We have to go back a century to see the golfer Bobby Jones in action. The 1920s was not just the decade of Babe Ruth; Bobby Jones was just as well-known and celebrated. Jones was an amateur golfer who won tournament after tournament. The decade ended in 1930 with Jones winning all four major golf tournaments.
- The U.S. Open
- The British Open
- The U.S. Amateur
- The British Amateur
It was for this feat someone coined the phrase “grand slam.” Shortly after that, at the ripe old age of 28, Bobby Jones retired. He was at the peak of his game, and he walked away.
What I admire even more than his skill is his integrity. In the 1925 U.S. Open, Jones was lining up for his next shot when the head of his club brushed the grass and caused a slight movement of the ball. Ouch. That’s a one-stroke penalty. But here’s the thing: NO ONE NOTICED AND NO ONE CALLED HIM ON IT.
You’ve got to ask yourself: what would I do? $500 in prize money was at stake (about $7500 today), and in a tight, competitive game like this, one stroke could make the difference between winning and losing—and it did. Seriously, what would you do? Not a soul noticed. Besides, Jones didn’t even touch the ball; he touched the grass, and he didn’t even mean to do that.
Jones called a foul on himself.
The judges argued with him. They hadn’t seen anything. They couldn’t attest to the fact he touched the ball, so they weren’t going to call a foul. At this point, those of us struggling with the ethical question earlier could give a sigh of relief. Whew. OK, I tried to be honest, but since you won’t penalize me, I’ll go along. After all, you’re the judge.
Not Bobby Jones. He insisted. He pointed to Rule 18 about moving a ball at rest. And with that, the judges relented and gave him the penalty. Bobby Jones lost the game by one stroke.
The sportswriters made a big deal about this, heaping on the praise for his honesty and integrity. Supposedly, Jones said in response, “You might as well praise a man for not robbing a bank.”
For Bobby Jones, integrity was not an option.
For the follower of Christ, integrity is not an option. Integrity comes from the same root word that we get integer: a whole and complete number. A person of integrity is one person; he is the same through and through. The people at home see the same person that the people at church or at work see. His character is consistent regardless of the setting or circumstances. It doesn’t matter if he is alone, with friends, or in a crowd of strangers: integrity means he is the same person with the same high character in every situation.
Besides an obvious love for Christ, I think integrity is the key trait of a believer. What you believe is seen. You live out what you believe. You model Christlikeness at all times. That’s integrity.
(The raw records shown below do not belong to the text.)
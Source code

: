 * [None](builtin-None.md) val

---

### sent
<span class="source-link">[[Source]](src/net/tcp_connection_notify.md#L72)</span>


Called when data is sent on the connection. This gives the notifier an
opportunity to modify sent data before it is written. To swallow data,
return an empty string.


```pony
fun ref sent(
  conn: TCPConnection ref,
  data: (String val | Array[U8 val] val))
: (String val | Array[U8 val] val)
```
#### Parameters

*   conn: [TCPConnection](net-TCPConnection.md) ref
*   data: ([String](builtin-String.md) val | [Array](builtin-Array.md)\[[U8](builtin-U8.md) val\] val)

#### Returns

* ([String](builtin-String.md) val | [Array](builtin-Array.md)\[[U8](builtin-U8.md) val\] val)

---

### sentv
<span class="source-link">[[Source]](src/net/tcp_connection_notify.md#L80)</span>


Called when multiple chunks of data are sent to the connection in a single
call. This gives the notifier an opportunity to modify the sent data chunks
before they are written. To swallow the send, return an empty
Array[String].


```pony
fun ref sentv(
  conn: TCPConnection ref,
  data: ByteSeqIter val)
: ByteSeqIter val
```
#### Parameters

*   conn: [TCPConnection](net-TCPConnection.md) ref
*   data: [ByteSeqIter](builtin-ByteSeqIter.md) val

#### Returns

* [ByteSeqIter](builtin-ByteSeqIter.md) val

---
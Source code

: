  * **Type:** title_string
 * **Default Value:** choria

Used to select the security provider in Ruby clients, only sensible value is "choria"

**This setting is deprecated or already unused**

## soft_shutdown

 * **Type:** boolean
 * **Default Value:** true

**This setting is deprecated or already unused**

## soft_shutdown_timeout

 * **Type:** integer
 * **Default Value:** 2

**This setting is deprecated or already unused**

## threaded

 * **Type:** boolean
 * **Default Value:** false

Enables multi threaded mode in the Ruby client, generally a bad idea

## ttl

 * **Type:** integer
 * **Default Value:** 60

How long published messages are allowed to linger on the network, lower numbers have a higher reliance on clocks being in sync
Integrity may not cost you prize money, but standing as a person of Christlike integrity—even in the most insignificant of moments—can have an impact on those who see you. You make a difference.
And if no one sees you? You’ve still made an impact … on yourself. God honors a lifestyle of integrity.
- “The integrity of the upright guides them, but the perversity of the treacherous destroys them” (Prov. 11:3).
- “Doing what is righteous and just is more acceptable to the Lord than sacrifice” (Prov. 21:3).
- “Better the poor person who lives with integrity than the rich one who distorts right and wrong” (Prov. 28:6).
Help me give a shout out to Bobby Jones. March 17 is his birthday. In his honor, I may play a round of golf—and do my best not to get frustrated with those little windmills.